# a post about Adémar de Chabannes and early polyphonie aquitaine St Martial de Limoges



## deprofundis (Apr 25, 2014)

Firstly, i wanted to say that totally praise this *Adémar de Chabannes* cd called
*Troped apostolic (plainchant) mass for St.Martial (1029).
*
When you lisen to it to a moderated volume thus said whiteout headphones, yoou dont get the feeling , the flavor of this master work lead by Frederick Renz and his New york Ensemble for early music,than i say the following put on headphone and lisen to it loud, when i mean loud it's loud...
to feel the full flavor, like being in a monastery being there while it was recorded or extrapolated
in time of ancient lore and beleive your in year 1029 or when it was made.

So i thank early music fondation for putting out this awesome records and Ex Cathedra the label.

Than i would like to mention the following if you like this record chance are you will like mister distinguished Marcel Pères,* Polyphonie Aquitaine of Saint Martial de Limoges*, fabuleous ensemble once again, same era, early polyphony.

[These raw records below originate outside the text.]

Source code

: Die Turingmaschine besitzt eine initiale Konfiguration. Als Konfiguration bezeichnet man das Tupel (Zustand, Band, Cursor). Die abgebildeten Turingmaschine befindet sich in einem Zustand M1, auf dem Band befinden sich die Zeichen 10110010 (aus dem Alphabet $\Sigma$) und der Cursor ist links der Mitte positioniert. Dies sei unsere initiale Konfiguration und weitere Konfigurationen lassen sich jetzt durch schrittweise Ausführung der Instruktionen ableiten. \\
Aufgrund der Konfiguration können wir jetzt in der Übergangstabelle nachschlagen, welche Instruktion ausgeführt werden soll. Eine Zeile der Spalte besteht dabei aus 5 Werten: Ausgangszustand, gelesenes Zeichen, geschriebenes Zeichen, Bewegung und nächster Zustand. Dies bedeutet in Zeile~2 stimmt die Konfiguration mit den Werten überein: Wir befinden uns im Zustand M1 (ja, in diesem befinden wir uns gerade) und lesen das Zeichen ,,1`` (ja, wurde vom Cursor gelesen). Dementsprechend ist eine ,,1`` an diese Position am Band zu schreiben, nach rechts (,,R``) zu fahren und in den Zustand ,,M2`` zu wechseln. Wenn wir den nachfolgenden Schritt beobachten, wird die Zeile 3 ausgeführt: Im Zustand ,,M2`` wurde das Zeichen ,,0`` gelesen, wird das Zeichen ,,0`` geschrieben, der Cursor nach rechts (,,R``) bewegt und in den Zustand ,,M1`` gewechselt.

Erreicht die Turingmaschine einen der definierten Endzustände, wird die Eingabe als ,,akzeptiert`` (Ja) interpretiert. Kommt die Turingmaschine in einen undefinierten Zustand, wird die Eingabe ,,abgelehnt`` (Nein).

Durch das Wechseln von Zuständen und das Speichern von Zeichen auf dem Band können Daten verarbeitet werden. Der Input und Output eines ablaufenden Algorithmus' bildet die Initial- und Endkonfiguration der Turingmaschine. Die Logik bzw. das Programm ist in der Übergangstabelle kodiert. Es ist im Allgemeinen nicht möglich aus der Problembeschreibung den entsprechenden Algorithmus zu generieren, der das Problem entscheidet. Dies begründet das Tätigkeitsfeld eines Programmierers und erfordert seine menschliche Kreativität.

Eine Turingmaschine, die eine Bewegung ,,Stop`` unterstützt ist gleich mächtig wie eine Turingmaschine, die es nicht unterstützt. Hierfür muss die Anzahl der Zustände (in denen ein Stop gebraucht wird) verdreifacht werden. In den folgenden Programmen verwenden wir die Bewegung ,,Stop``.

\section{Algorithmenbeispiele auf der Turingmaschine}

You guys want to ad something , new on the table to this post?, comments impressions, thought.
I have pair these two has fundamental lisening.This is if you like early polyphony depths...

Thee almost forgotten lore of ancient time that remain fundamental and crucial has learning for early days polyphony, if you are an audiophile(thee who love and cherrish music) or an aspirant scholars musicologist or simply an _ars antiqua_ lover, than there your full plate , please enjoy this meal,

Music is food for the mind, a healthy mind bring a sane soul _ quote _the profundis

:angel:


----------



## Mandryka (Feb 22, 2013)

The thing I enjoyed most on the Aquitaine music CD is O primo homo coruit. It was Peres's first CD with Ensemble Organum, and I've never enjoyed it as much as his second one, The Christmas Mass from Notre Dame.


----------



## Mandryka (Feb 22, 2013)

I've just been listening to this beautiful thing and I thought of you






A swan has left the firm land with its flowers, and flown out over the sea. It begins a lament for its unhappy state, shaken by winds and storms. Full of anxiety it attempts to rise above the mountain waves, but cannot; it sees fish in abundance for food, but is unable to catch them. Then as dawn breaks iits strength returns and, singing sweetly, it flies to the delights of firm earth "Gather around all creatures and praise the high king." (From John Stevens, _Words and Music in The Middle Ages._ (Cambridge))

Hillier sings a version of it, much shorter and rather well, he attributes it to Abelard


----------